Second, the OTS or HMRC should explore and identify in more detail the sub-sectors of the economy where the majority of a taxpayer’s activity can involve third parties with sufficient information to support effective reporting. Possible examples are the taxi/private car hire market and the holiday lettings market.
They would need to consider the information it would be natural for such third parties to hold, and any additional information (such as national insurance numbers) that might need to be gathered to support effective and helpful reporting.
The OTS or HMRC should consider the extent to which it is usual for such intermediaries to handle money relating to the taxpayer. They should also address the key steps and timescales that would be involved in requiring them to report such information.
Third, the OTS or HMRC should explore in more detail which types of self-employed business or rental business would most benefit from being able to report data periodically and pay tax through an integrated Individual Tax Account.
They should ask what data individual taxpayers would need to be able to send to HMRC for this to work effectively (whether through MTD or in other ways), and the key steps and timescales that would be involved.
How perspectives change!
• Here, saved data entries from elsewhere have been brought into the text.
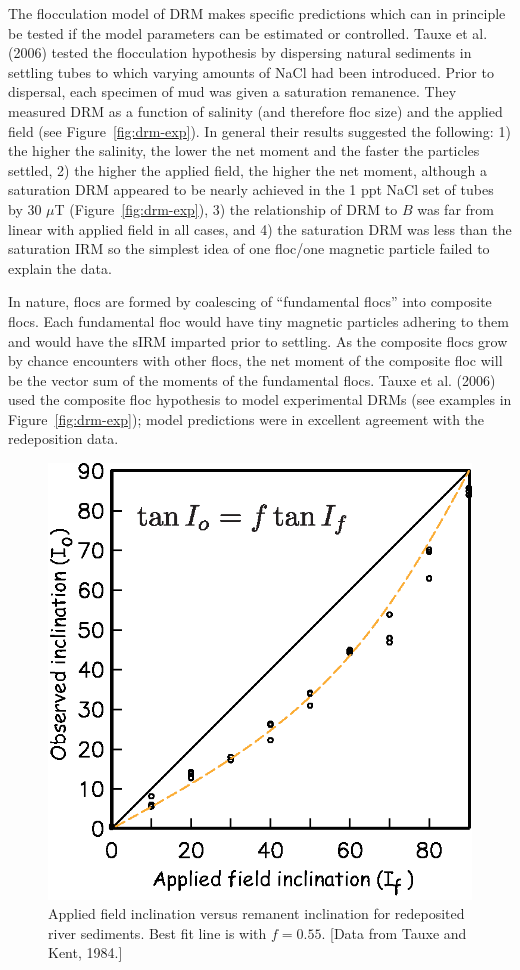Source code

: The flocculation model of DRM  makes specific predictions which can in principle be tested if the model parameters can be estimated or controlled.  Tauxe et al. (2006)  tested the flocculation hypothesis by dispersing  natural sediments in settling tubes to which varying amounts of NaCl had been introduced.   Prior to dispersal, each specimen of mud was given a saturation remanence.  They measured DRM as a function of salinity (and therefore floc size) and the applied field (see Figure~\ref{fig:drm-exp}).    In general their results suggested the following:
1)  the higher the salinity,  the lower the net moment and the   faster the particles settled,  2) the higher the applied field, the  higher the net moment, although a saturation DRM appeared to be nearly achieved in the 1 ppt NaCl set of tubes by 30 $\mu$T (Figure~\ref{fig:drm-exp}),  3)  the relationship of DRM to $B$ was far from linear with applied field in all cases, and 4) the saturation DRM was less than the saturation IRM so the simplest idea of one floc/one magnetic particle failed to explain the data.  

 In nature, flocs are formed by coalescing of ``fundamental flocs'' into composite flocs.  Each fundamental floc would have tiny magnetic particles adhering to them and would have the sIRM imparted prior to settling.  As the composite flocs grow by chance encounters with other flocs, the net moment of the composite floc will be the vector sum of the moments of the fundamental flocs.  Tauxe et al. (2006) used the composite floc hypothesis to  model  experimental DRMs (see examples in Figure~\ref{fig:drm-exp}); model predictions were  in excellent agreement with the redeposition data.  


\begin{figure}[htb]
\centering  \includegraphics[width=7 cm]{EPSfiles/ifio.eps}
\caption{Applied field inclination versus remanent inclination for redeposited river sediments.  Best fit line is with $f=0.55$.   [Data from Tauxe and Kent, 1984.]   }
\label{fig:incerror}
\end{figure}
\nocite{tauxe84}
Back in 2015 an HMRC leaflet ‘Making tax easier’ heralded “the end of the tax return”, promising that a modern, user-friendly tax system would reduce burdens for taxpayers.
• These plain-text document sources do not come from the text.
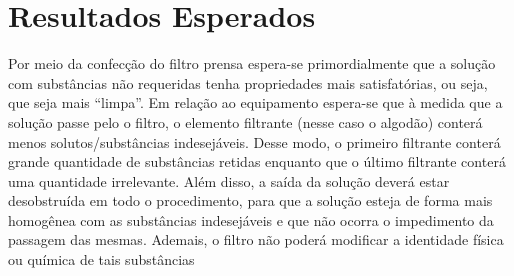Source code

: \chapter{Resultados Esperados}
\label{chap:resultados}

Por meio da confecção do filtro prensa espera-se primordialmente que a solução
com substâncias não requeridas tenha propriedades mais satisfatórias, ou seja,
que seja mais ``limpa''. Em relação ao equipamento espera-se que à medida que a
solução passe pelo o filtro, o elemento filtrante (nesse caso o algodão) conterá
menos solutos/substâncias indesejáveis. Desse modo, o primeiro filtrante conterá
grande quantidade de substâncias retidas enquanto que o último filtrante conterá
uma quantidade irrelevante. Além disso, a saída da solução deverá estar
desobstruída em todo o procedimento, para que a solução esteja de forma mais
homogênea com as substâncias indesejáveis e que não ocorra o impedimento da
passagem das mesmas. Ademais, o filtro não poderá modificar a identidade física
ou química de tais substâncias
Since then, many taxpayers have expressed concerns as they watched the concept of MTD transform from “making tax easier” to what many of them now see as heavy-handed and unforgiving mandatory digital reporting.
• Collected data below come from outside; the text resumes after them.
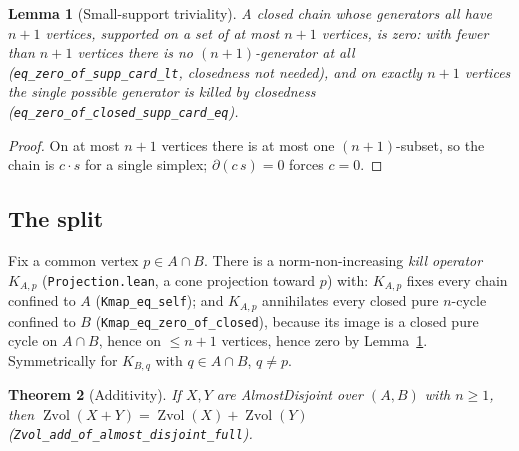 \documentclass[11pt]{article}
\theoremstyle{plain}
\newtheorem{theorem}{Theorem}[section]
\newtheorem{lemma}[theorem]{Lemma}
\theoremstyle{definition}
\theoremstyle{remark}
\newcommand{\Zvol}{\operatorname{Zvol}}
\newcommand{\bd}{\partial}
\newcommand{\code}[1]{\texttt{#1}}
\begin{document}
\begin{lemma}[Small-support triviality]\label{lem:smallsupp}
A closed chain whose generators all have $n+1$ vertices, supported on a set of at most
$n+1$ vertices, is zero: with fewer than $n+1$ vertices there is no $(n{+}1)$-generator at all
(\code{eq\_zero\_of\_supp\_card\_lt}, closedness not needed), and on exactly $n+1$ vertices the
single possible generator is killed by closedness (\code{eq\_zero\_of\_closed\_supp\_card\_eq}).
\end{lemma}

\begin{proof}
On at most $n+1$ vertices there is at most one $(n{+}1)$-subset, so the chain is $c\cdot s$
for a single simplex; $\bd(c\,s)=0$ forces $c=0$.
\end{proof}

\subsection*{The split}

Fix a common vertex $p\in A\cap B$. There is a norm-non-increasing \emph{kill operator}
$K_{A,p}$ (\code{Projection.lean}, a cone projection toward $p$) with: $K_{A,p}$ fixes every
chain confined to $A$ (\code{Kmap\_eq\_self}); and $K_{A,p}$ annihilates every closed pure
$n$-cycle confined to $B$ (\code{Kmap\_eq\_zero\_of\_closed}), because its image is a closed
pure cycle on $A\cap B$, hence on $\le n+1$ vertices, hence zero by
Lemma~\ref{lem:smallsupp}. Symmetrically for $K_{B,q}$ with $q\in A\cap B$, $q\neq p$.

\begin{theorem}[Additivity]\label{thm:add}
If $X,Y$ are AlmostDisjoint over $(A,B)$ with $n\ge 1$, then
$\Zvol(X+Y)=\Zvol(X)+\Zvol(Y)$ (\code{Zvol\_add\_of\_almost\_disjoint\_full}).
\end{theorem}
\end{document}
Based on surveys conducted by the OTS, 74% of self-employed taxpayers and 91% of private residential landlords did not believe that more regular reporting under ‘pay as you go’ would make budgeting for their tax bill easier.
Among respondees, only 42% of self-employed taxpayers and a mere 16% of landlords said that they would want to make tax payments throughout the year. There was deep mistrust at suggestions that tax payments might be managed by a third-party engager or bank.
It seems probable that, beyond the OTS question about which types of taxpayer “would most benefit from being able to report data periodically and pay tax through an integrated Individual Tax Account”, they will fear the spectre of further mandation following close behind.
HMRC have never produced a convincing cost/benefit analysis to justify MTD. Feedback from ICAS members suggests that MTD, while not yet running flawlessly, is already bringing some intangible advantages by imposing strict new accounting disciplines.
Likewise, ‘voluntary pay as you go’ might well benefit some taxpayers. But such a regime, if it was compulsory, might also impose significant additional burdens on others forced unwillingly to submit periodic reports and make payments of tax through an Individual Tax Account.
This “fast-paced initial exploration” by the OTS seems to fall short of what is needed for such fundamental changes to tax reporting and payment. As a next step, HMRC should prepare a roadmap setting out what changes they have in mind and a likely timescale.
I agree with the ICAS key policy position that digital facilities should be accessible to all on the terms they want. Digital services should not be mandatory; alternative, non-digital channels should be available, adequately resourced by HMRC.
HMRC ought to ensure that digital services are so good that everyone wants to use them. ICAS members are well-placed to encourage and support their use where appropriate.